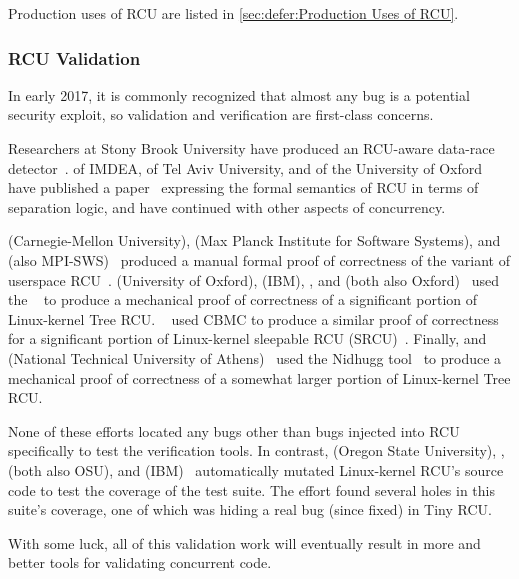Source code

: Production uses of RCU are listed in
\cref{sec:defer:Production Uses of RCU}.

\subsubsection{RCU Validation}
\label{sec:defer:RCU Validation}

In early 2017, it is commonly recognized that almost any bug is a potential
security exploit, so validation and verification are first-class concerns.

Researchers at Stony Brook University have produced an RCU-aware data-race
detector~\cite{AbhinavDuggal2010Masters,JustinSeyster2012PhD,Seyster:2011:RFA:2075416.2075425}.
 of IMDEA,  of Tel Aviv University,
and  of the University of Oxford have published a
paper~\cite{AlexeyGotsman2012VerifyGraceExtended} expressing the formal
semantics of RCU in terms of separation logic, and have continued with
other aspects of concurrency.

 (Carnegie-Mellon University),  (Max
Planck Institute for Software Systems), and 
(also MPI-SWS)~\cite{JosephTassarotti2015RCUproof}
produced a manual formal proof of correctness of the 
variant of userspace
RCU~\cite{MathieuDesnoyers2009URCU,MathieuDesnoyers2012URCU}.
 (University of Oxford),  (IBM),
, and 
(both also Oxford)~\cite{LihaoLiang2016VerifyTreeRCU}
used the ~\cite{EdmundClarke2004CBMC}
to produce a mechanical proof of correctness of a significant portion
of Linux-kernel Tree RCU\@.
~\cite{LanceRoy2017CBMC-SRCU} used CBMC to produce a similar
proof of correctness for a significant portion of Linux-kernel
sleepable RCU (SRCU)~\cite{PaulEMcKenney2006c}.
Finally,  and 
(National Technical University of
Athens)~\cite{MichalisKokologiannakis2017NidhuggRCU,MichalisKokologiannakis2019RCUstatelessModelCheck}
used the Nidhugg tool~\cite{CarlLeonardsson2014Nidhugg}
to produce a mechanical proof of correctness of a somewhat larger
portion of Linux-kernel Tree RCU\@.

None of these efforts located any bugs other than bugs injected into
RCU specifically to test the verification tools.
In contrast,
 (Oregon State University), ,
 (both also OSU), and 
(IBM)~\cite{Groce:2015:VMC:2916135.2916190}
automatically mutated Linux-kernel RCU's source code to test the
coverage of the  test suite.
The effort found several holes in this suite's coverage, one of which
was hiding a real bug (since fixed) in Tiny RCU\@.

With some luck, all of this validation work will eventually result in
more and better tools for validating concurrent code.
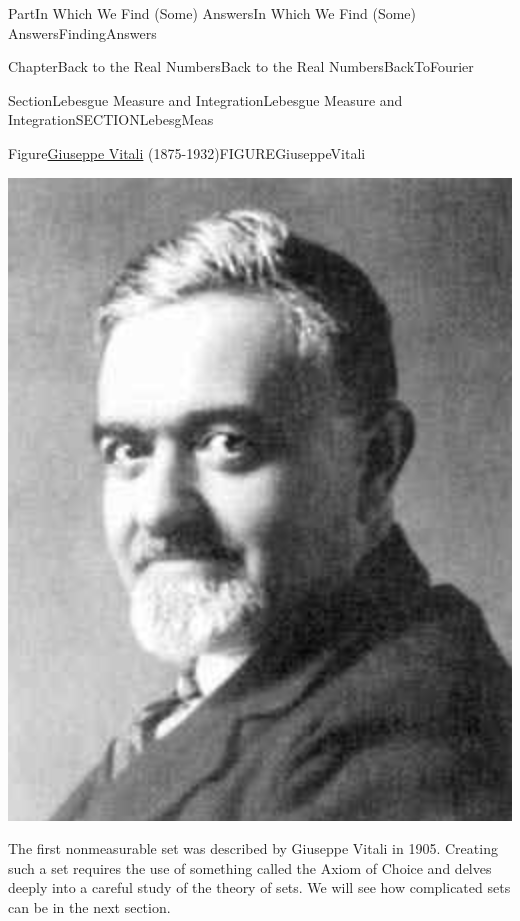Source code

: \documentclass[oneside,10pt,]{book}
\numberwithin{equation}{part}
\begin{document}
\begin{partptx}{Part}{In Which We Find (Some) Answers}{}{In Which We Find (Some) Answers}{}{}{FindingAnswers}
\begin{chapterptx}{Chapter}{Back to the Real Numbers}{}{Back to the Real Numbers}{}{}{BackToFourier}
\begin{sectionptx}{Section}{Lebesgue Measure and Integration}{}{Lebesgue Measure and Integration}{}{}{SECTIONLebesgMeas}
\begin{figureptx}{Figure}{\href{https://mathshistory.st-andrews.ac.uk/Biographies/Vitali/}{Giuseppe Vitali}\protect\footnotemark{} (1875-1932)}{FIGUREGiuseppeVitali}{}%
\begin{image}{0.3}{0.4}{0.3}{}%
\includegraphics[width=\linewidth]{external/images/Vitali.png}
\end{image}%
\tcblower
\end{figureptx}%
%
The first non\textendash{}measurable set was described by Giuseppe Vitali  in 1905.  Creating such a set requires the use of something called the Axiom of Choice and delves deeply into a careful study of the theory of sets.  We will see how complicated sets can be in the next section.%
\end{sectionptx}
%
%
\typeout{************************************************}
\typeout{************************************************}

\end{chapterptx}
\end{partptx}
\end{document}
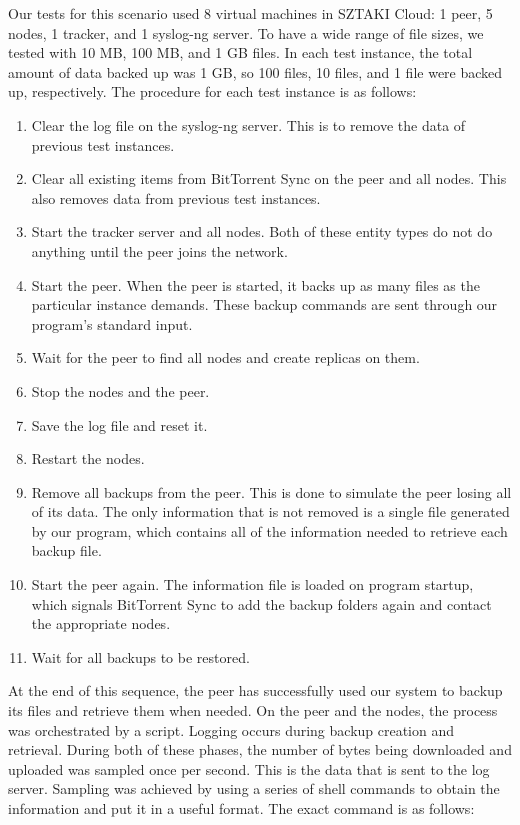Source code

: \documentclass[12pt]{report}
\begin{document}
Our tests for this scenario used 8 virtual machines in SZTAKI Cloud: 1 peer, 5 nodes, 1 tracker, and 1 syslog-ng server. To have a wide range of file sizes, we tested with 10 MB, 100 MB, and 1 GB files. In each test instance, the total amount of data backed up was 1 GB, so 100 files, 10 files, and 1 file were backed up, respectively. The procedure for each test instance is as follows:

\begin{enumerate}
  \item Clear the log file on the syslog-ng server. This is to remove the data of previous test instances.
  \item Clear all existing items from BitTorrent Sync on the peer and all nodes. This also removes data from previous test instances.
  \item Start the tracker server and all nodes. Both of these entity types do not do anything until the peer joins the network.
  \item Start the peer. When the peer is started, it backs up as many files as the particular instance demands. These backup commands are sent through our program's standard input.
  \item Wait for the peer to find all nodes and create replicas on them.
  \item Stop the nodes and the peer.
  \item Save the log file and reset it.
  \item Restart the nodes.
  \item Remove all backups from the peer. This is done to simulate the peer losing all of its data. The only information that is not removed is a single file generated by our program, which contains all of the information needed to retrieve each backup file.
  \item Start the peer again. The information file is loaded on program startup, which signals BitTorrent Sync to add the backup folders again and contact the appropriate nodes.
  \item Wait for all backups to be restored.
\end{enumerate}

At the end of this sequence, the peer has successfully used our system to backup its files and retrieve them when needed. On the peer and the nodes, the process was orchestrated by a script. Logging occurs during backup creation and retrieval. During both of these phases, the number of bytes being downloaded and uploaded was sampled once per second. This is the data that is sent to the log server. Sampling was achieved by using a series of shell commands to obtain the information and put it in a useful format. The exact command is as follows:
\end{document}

━━━━━━━━━━━━━━━━━━━━━━━━━━━━━━

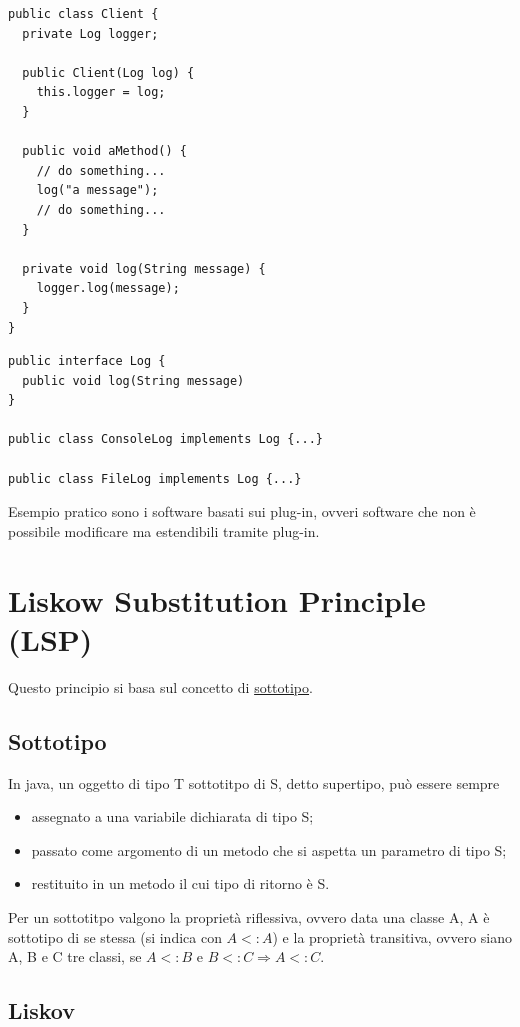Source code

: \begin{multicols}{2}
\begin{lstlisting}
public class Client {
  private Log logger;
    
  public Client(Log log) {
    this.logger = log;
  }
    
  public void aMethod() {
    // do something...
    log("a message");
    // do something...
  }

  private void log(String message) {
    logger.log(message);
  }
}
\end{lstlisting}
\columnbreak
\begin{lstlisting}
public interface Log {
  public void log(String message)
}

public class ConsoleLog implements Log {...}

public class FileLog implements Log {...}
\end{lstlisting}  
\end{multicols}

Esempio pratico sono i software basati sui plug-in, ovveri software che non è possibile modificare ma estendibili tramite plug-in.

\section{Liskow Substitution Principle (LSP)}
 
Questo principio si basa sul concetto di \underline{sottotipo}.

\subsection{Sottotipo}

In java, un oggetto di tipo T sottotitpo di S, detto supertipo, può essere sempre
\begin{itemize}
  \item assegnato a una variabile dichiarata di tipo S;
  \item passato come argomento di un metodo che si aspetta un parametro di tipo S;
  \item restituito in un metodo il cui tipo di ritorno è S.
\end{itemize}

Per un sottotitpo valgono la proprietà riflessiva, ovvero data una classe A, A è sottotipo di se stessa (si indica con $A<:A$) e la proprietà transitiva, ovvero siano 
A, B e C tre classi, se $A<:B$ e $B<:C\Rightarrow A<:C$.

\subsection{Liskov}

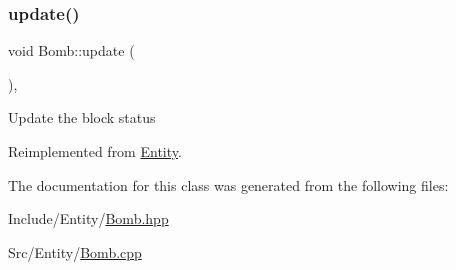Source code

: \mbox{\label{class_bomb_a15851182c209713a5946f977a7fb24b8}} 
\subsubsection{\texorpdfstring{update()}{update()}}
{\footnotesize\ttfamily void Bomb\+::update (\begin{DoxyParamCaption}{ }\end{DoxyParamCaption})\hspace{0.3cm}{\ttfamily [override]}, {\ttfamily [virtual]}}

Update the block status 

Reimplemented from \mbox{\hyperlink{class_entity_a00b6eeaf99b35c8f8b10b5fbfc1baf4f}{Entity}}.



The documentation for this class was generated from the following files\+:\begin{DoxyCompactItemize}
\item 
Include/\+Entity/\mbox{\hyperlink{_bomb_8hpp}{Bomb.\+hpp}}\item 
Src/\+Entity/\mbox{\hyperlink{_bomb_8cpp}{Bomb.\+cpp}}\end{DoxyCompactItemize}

━━━━━━━━━━━━━━━━━━━━━━━━━━━━━━

> _WORK INSTRUCTIONS_
A lone number is the expected answer: the count of lines in these entries holding the string "kernel".

> _THE ANSWER_
4